Yes, we understand the county’s frustration with that, but what we don’t understand is why the county is clinging to legal restrictions that create this dichotomy in the first place.

Don’t you think it’s time for magistrates to rescind the county’s antiquated “moist” status for package alcohol sales – meaning those items can’t be sold in the county but drinks-by-the-glass can – and compete in a fair and balanced marketplace?

This has become almost as outrageously inconsistent to us as the United States District Court found the Kentucky Alcoholic Beverage Control’s laws governing sales in grocery stores and pharmacies. Why a pharmacy could display and sell alcohol by the front door and supermarkets were required to have not only a separate door but also a separate facility was beyond us.

And so is Shelby County’s duplicitous arrangement of allowing sales of alcohol in some stores but not others based on which side of an imaginary line they happen to be located. The county should not be OK with allowing Shelbyville to have all its advantages.

Already the city has annexed property along boundary lines that are sometimes mystifying in their complexity but so obviously opportunistic in their selection. Those meandering lines are why Speedway had to ask for annexation to be able to compete on equal ground with similar fuel outlets both across and down Mount Eden Road, even farther from the core of the city but already within its limits.

That’s confounding, but it’s also an argument for anther day. The focus now should be on the county’s repealing of this outdated ordinance.

Yes, we realize that such a largely symbolic change would have its detractors, and we understand the foundation for those concerns. But in this century, we don’t believe there is any irrefutable reason to stand on higher moral ground about something that is so obviously incongruous.

There are numerous outlets to buy alcohol in Shelbyville, and when Speedway opens and CVS completes the store it is planning for Midland Trail and Freedom’s Way, there will be two more. If anyone ever truly buys the old bowling alley property, there would be three. Why should the city limits matter?

To have two different sets of rules in the same county not only causes unnecessary conflicts but also creates a heavy pair of handcuffs for revenue growth in the county’s budget.

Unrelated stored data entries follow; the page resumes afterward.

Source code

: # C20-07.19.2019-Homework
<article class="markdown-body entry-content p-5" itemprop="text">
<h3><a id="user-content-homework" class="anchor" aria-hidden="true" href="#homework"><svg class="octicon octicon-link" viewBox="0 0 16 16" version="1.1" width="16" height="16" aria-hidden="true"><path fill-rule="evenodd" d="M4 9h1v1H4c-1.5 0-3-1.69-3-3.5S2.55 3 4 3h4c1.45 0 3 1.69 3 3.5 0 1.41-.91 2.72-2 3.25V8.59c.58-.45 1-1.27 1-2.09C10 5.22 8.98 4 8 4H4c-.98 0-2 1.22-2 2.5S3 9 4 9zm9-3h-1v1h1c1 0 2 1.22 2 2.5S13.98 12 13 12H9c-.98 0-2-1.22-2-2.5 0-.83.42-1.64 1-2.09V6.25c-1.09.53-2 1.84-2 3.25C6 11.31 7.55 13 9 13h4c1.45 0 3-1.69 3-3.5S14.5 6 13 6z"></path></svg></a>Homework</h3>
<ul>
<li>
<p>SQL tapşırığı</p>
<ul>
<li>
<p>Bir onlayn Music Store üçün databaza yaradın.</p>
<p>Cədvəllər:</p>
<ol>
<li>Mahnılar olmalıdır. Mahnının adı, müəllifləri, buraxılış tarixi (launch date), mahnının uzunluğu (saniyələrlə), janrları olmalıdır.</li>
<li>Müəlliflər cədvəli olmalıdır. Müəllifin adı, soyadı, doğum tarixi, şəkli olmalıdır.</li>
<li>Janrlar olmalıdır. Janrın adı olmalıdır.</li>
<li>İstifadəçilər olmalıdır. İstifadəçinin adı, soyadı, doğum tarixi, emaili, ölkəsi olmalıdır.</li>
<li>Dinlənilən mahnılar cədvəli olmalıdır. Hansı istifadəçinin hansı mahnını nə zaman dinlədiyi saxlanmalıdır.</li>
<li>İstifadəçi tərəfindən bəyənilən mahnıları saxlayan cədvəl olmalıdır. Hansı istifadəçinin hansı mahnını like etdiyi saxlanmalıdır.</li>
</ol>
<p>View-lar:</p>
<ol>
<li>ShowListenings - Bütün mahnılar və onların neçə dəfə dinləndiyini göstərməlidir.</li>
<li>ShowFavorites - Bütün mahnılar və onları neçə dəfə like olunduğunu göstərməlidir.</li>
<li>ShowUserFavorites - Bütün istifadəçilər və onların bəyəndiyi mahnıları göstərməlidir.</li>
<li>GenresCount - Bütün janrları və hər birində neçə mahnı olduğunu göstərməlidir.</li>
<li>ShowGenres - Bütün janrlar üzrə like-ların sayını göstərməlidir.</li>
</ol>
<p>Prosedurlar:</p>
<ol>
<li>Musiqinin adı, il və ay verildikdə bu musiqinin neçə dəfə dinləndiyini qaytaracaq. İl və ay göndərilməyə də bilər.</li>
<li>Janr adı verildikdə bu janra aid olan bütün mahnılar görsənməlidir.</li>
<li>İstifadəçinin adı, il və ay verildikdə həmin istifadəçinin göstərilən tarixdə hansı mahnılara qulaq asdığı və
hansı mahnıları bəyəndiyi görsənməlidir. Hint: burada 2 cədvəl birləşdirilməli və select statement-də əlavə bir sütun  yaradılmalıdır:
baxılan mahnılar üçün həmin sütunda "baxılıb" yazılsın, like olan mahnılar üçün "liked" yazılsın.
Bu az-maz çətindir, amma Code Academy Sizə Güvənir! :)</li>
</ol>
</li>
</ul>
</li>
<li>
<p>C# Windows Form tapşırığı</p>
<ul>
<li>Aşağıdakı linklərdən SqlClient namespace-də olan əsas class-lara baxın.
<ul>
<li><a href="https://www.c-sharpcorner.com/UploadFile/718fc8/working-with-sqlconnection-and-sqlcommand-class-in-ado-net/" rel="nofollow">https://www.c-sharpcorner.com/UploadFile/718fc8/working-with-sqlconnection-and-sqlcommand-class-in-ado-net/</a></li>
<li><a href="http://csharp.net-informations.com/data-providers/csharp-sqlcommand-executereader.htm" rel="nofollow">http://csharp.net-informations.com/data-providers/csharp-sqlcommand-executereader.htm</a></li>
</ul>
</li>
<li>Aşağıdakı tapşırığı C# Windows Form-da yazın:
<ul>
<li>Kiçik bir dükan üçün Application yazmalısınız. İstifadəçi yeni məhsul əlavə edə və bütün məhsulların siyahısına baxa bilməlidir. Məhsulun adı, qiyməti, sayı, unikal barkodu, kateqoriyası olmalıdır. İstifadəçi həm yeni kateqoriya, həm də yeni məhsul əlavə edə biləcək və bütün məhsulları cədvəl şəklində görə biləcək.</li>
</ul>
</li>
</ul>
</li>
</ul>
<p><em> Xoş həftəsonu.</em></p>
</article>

Look at what’s about to happen near Simpsonville. If even one – if not both – of those proposed outlet malls were to be built, that area of Shelby County would be transformed into a commercial test tube. Restaurants and perhaps hotels, fuel stations and other businesses would build in the out lots of those malls, and that growth culture would spread along Buck Creek Road.

Yet some of those business would be limited to what they could sell under the existing ordinance, even though those businesses initially would be almost exclusively in the city of Simpsonville, where some already are losing revenue to shoppers who cross the Jefferson County line or drive to Shelbyville.

Yes, we understand magistrates’ concern about another annexation request from the city of Shelbyville.

But perhaps instead of pausing next time to meet with the city council they should pause and draft an ordinance that they can use to the benefit of the county, its growth opportunities and its residents by cleaning up this conundrum.

If they don’t, they’re just being wet behind the ears.